Mon April 24, 2006 - Southeast Edition
Construction Equipment Guide


A solid training program will provide the basis on which lives will be saved.

But it’s the proper implementation of what is taught in a classroom setting that could prevent a serious injury.

Even with this weighty responsibility, Bub Godsey, a trainer and shoring specialist for Coble Trench Safety, doesn’t feel the pressure.

“I know that I’ve saved a lot of people’s lives by what I’ve taught over the years,” he said. “I feel good about my job and what I teach.”

Godsey has been teaching job site safety classes since the mid-1980s and joined Coble when the company started its training program three years ago.

Godsey said the biggest step toward creating a safe workplace during his years as a trainer has been the 1989 law that requires one person — the “competent person” — to be responsible for protection of the workers in any site where they are exposed to excavation.

Prior to the passage of that law, he said there was a chance that, if an accident happened, individuals would pass responsibility onto someone else.

But now, one designated competent person must remain on site at all times.

“They know they have to do their job,” Godsey said.

OSHA guidelines dictate that the competent person is trained in soil analysis and use of protection systems. The training sessions — one for trenching and excavation and the other for confined spaces — last six hours each, but Godsey said the instructor-student relationship lasts much longer.

He gives everyone in his classes his cell phone number and is ready to answer any questions that might come up at the job site.

While a certified competent person is required to only take one session, “a refresher is good every couple of years,” Godsey said, as laws tend to change.

Approximately 50 to 100 people attend a Coble safety class each week.
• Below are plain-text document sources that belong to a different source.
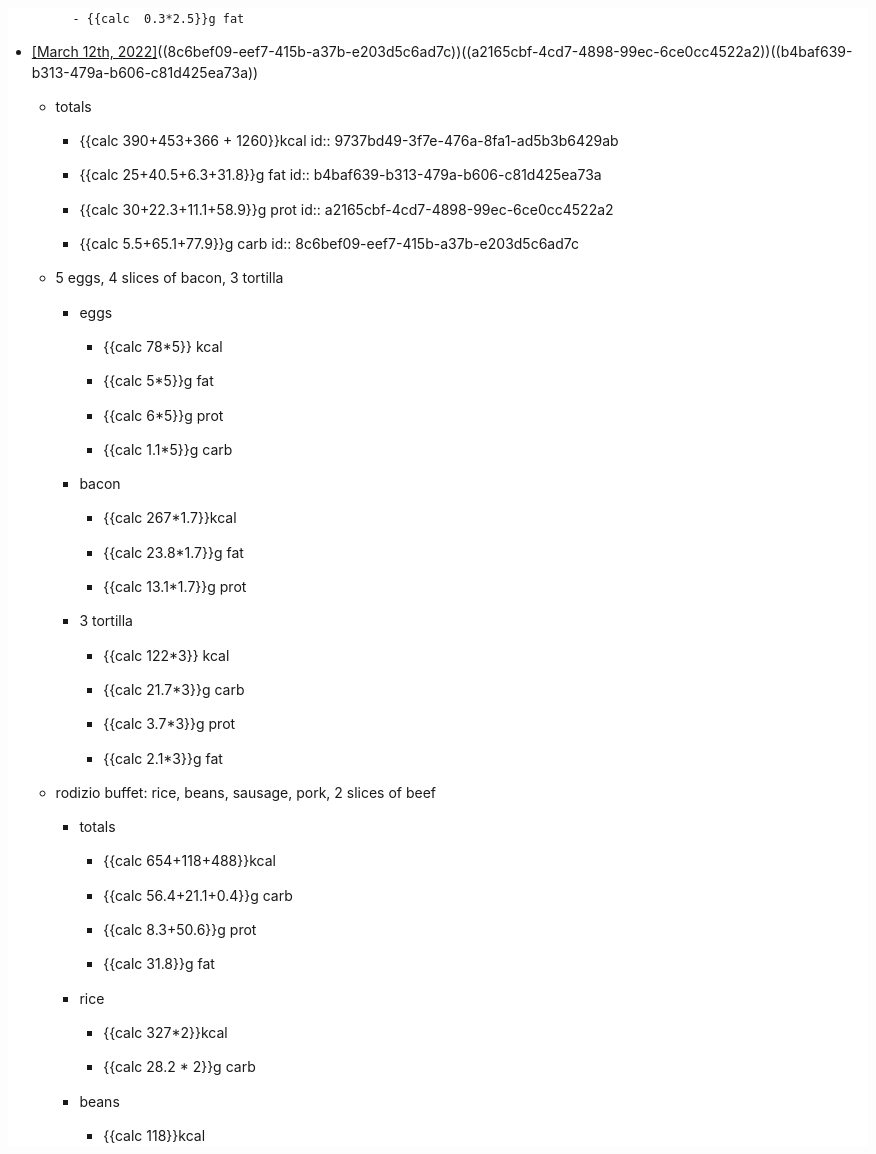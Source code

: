 			 - {{calc  0.3*2.5}}g fat

- [[March 12th, 2022]]((9737bd49-3f7e-476a-8fa1-ad5b3b6429ab))((8c6bef09-eef7-415b-a37b-e203d5c6ad7c))((a2165cbf-4cd7-4898-99ec-6ce0cc4522a2))((b4baf639-b313-479a-b606-c81d425ea73a))
	 - totals
		 - {{calc  390+453+366 + 1260}}kcal
id:: 9737bd49-3f7e-476a-8fa1-ad5b3b6429ab

		 - {{calc  25+40.5+6.3+31.8}}g fat
id:: b4baf639-b313-479a-b606-c81d425ea73a

		 - {{calc  30+22.3+11.1+58.9}}g prot
id:: a2165cbf-4cd7-4898-99ec-6ce0cc4522a2

		 - {{calc  5.5+65.1+77.9}}g carb
id:: 8c6bef09-eef7-415b-a37b-e203d5c6ad7c

	 - 5 eggs, 4 slices of bacon, 3 tortilla
		 - eggs
			 - {{calc  78*5}} kcal

			 - {{calc  5*5}}g fat

			 - {{calc  6*5}}g prot

			 - {{calc  1.1*5}}g carb

		 - bacon
			 - {{calc  267*1.7}}kcal

			 - {{calc  23.8*1.7}}g fat

			 - {{calc  13.1*1.7}}g prot

		 - 3 tortilla
			 - {{calc  122*3}} kcal

			 - {{calc  21.7*3}}g carb

			 - {{calc  3.7*3}}g prot

			 - {{calc  2.1*3}}g fat

	 - rodizio buffet: rice, beans, sausage, pork, 2 slices of beef
		 - totals
			 - {{calc  654+118+488}}kcal

			 - {{calc  56.4+21.1+0.4}}g carb

			 - {{calc  8.3+50.6}}g prot

			 - {{calc  31.8}}g fat

		 - rice
			 - {{calc  327*2}}kcal

			 - {{calc  28.2 * 2}}g carb

		 - beans
			 - {{calc  118}}kcal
Godsey leads 90 percent of the classes, but the company has two other certified instructors.

In April, Godsey and one other instructor will become certified by the National Underground Contractors Association — a designation only offered by invitation.

The biggest cause of accidents involving excavation is the lack of or improper use of equipment. Godsey said in 86 percent of accidents, a competent person is not at the job site. And 66 percent of the time, there is no appropriate protection system.
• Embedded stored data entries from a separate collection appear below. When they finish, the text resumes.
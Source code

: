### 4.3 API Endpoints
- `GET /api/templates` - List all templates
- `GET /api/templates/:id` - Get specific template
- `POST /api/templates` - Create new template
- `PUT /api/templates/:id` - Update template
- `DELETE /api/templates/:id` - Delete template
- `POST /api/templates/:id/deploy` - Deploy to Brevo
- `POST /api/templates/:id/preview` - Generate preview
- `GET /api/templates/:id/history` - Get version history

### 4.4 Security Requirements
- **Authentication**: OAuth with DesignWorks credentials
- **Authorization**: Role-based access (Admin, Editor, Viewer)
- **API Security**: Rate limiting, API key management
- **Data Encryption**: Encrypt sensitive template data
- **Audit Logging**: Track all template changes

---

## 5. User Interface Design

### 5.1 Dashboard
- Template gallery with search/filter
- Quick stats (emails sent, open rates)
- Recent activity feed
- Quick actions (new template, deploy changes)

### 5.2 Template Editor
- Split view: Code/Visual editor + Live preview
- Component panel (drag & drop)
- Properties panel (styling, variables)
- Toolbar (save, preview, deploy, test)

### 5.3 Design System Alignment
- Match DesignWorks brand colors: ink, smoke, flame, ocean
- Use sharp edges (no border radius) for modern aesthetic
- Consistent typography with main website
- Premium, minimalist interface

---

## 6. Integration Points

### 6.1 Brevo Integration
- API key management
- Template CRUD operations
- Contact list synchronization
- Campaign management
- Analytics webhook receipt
Following an accident, companies can be forced to pay $1 million in fines and liability and a competent person at the site can be held personally accountable as well.
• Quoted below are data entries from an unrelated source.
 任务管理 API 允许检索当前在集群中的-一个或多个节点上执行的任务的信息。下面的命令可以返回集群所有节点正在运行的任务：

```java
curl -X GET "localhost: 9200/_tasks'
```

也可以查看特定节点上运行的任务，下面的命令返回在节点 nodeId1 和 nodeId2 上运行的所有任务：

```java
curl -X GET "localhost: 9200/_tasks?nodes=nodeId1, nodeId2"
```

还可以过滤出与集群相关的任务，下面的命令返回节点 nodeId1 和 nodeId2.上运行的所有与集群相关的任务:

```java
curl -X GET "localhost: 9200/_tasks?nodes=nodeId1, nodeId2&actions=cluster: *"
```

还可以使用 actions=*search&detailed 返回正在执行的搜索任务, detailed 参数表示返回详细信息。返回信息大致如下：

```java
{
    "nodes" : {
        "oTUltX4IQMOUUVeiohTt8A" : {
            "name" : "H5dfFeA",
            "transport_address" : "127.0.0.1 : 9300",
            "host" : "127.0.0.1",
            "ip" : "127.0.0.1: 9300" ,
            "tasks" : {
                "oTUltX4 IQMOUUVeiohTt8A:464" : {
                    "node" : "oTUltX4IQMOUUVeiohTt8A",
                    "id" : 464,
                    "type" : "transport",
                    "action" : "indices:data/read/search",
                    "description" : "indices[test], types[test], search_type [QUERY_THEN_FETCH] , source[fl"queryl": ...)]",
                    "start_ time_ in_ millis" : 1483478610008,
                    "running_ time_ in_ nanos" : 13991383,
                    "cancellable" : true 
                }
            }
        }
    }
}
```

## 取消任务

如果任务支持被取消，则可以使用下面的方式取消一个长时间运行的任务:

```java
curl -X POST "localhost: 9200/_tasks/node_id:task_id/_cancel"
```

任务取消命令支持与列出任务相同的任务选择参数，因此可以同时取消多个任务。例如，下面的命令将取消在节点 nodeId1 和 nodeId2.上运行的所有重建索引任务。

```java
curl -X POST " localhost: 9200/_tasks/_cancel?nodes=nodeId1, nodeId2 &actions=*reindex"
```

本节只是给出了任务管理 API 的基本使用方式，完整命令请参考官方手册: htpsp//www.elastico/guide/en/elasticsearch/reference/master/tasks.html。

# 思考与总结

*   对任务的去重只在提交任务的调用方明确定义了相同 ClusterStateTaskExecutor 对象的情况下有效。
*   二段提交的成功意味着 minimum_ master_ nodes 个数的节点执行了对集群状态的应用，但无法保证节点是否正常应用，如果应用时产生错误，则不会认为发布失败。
Penalties are far greater for people who have received training and who do not follow through with the safety measures. Anyone who knowingly puts a worker in danger could face criminal charges.

In addition to the requirement of a competent person, Godsey said the slide rail shoring system has been one of the greatest leaps in job site safety. Designed in Germany, it first came to the States in the early 1990s, when it was primarily used in the Northeast. From there, its popularity caught on in the West and has become more widely used in the Southeast for the past three years.

In the coming years, Godsey sees trench sites only becoming a safer place in which to work, as regulations become stricter.

“There’s going to be some changes, I think, in the next two years that will save lives and cut down on the number of accidents and fatalities,” he said.

Headquartered in Burlington, NC, Coble Trench Safety specializes in trench safety equipment rentals, sales, service and training. It also has locations in Charlotte, Greensboro and Raleigh, NC; Richmond, VA; and Myrtle Beach, SC. The company plans to open two more locations this year.